## Exercise details:
Drop all images. Then write out each line below exactly as given.

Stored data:
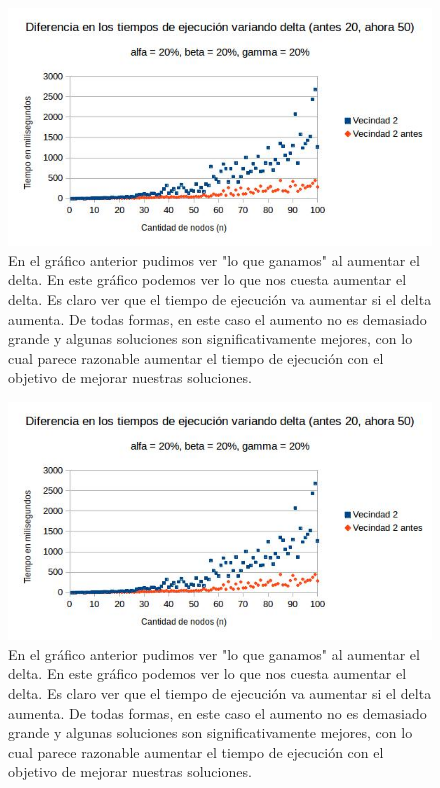 \documentclass[a4paper]{article}
\begin{document}
\begin{figure}[H]
\centering
\includegraphics[scale=0.7]{202020difcom.jpg}\caption{En el gráfico anterior pudimos ver "lo que ganamos" al aumentar el delta. En este gráfico podemos ver lo que nos cuesta aumentar el delta. Es claro ver que el tiempo de ejecución va aumentar si el delta aumenta. De todas formas, en este caso el aumento no es demasiado grande y algunas soluciones son significativamente mejores, con lo cual parece razonable aumentar el tiempo de ejecución con el objetivo de mejorar nuestras soluciones.}
\end{figure}

\begin{figure}[H]
\centering
\includegraphics[scale=0.7]{202020difcom.jpg}\caption{En el gráfico anterior pudimos ver "lo que ganamos" al aumentar el delta. En este gráfico podemos ver lo que nos cuesta aumentar el delta. Es claro ver que el tiempo de ejecución va aumentar si el delta aumenta. De todas formas, en este caso el aumento no es demasiado grande y algunas soluciones son significativamente mejores, con lo cual parece razonable aumentar el tiempo de ejecución con el objetivo de mejorar nuestras soluciones.}
\end{figure}
\end{document}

## Answer box:
 \documentclass[a4paper]{article}
\begin{document}
\begin{figure}[H]
\centering
\includegraphics[scale=0.7]{202020difcom.jpg}\caption{En el gráfico anterior pudimos ver "lo que ganamos" al aumentar el delta. En este gráfico podemos ver lo que nos cuesta aumentar el delta. Es claro ver que el tiempo de ejecución va aumentar si el delta aumenta. De todas formas, en este caso el aumento no es demasiado grande y algunas soluciones son significativamente mejores, con lo cual parece razonable aumentar el tiempo de ejecución con el objetivo de mejorar nuestras soluciones.}
\end{figure}

\begin{figure}[H]
\centering
\includegraphics[scale=0.7]{202020difcom.jpg}\caption{En el gráfico anterior pudimos ver "lo que ganamos" al aumentar el delta. En este gráfico podemos ver lo que nos cuesta aumentar el delta. Es claro ver que el tiempo de ejecución va aumentar si el delta aumenta. De todas formas, en este caso el aumento no es demasiado grande y algunas soluciones son significativamente mejores, con lo cual parece razonable aumentar el tiempo de ejecución con el objetivo de mejorar nuestras soluciones.}
\end{figure}
\end{document}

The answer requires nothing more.